Researchers from the Vaccine and Immunotherapy Center in the Massachusetts General Hospital Division of Infectious Diseases have come out with a new study that claims lasers administered with flu shots can help boost the immune system, therefore assisting in the body’s fight against influenza strains. The use of lasers can increase the vaccine’s efficacy by up to 100-fold by boosting dendritic cells, which are used to alert the immune system of pathogens.
The authors of the study found that placing an infrared laser on the site of a flu vaccine shot in the arm could potentially become a new form of treatment. Though their study was completed on mice, the researchers claim that the laser could be effective on humans too.
Mice were treated with near-infrared laser light for one minute before researchers jabbed them with the H1N1 flu vaccine. They found that the mice showed an improved immune system afterwards. The animals treated with laser light also ended up surviving longer than others that received near lethal doses of flu.
The doctors who worked on the study – Dr. Satoshi Kashiwagi and Dr. Mark Poznansky – originally heard of the use of lasers in medical treatments in Russia, where they saw doctors using powerful lasers to treat patients with kidney cancer. They found that these patients were actually surviving longer than others because of the boosts their immune systems received from these lasers, even though the practice seemed a bit odd.
“We have shown, for the first time, that non-tissue damaging NIR laser light given in short exposures to small areas of the skin, without the use of any additional agents, increases a broad spectrum of immune responses to influenza antigen,” the authors wrote in the conclusion of their study.

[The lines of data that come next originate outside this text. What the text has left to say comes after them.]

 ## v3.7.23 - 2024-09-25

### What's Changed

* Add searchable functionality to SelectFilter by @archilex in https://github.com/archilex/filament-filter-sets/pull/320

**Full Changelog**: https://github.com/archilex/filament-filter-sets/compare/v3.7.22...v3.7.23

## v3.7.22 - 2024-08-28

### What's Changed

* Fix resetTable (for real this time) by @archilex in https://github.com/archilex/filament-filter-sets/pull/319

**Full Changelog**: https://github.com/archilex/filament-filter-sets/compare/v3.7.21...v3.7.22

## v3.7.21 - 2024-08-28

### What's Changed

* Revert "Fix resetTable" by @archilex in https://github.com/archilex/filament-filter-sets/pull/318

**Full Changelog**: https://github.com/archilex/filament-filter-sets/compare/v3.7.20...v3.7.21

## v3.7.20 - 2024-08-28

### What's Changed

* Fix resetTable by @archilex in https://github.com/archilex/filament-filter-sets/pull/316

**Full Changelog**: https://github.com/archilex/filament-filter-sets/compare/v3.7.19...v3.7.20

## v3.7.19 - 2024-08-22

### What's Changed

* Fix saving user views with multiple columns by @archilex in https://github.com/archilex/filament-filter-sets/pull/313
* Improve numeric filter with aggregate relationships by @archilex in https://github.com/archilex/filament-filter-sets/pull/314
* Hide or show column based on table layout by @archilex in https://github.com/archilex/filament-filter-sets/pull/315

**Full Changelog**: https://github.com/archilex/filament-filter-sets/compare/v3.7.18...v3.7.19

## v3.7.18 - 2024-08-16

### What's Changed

The laser could be used as an adjuvant – or an additive to a vaccine that helps improve its performance – without the negative side effects of some other common types of adjuvants. The researchers will continue to test the treatment’s plausibility in humans. Dr. Pritish Tosh, an infectious disease doctor and vaccine researcher at the Mayo Clinic, told the Boston Globe that the work is “innovative and intriguing.” He continued: “It’s to me very encouraging that people are thinking of things that haven’t been tried yet and showing they can work.”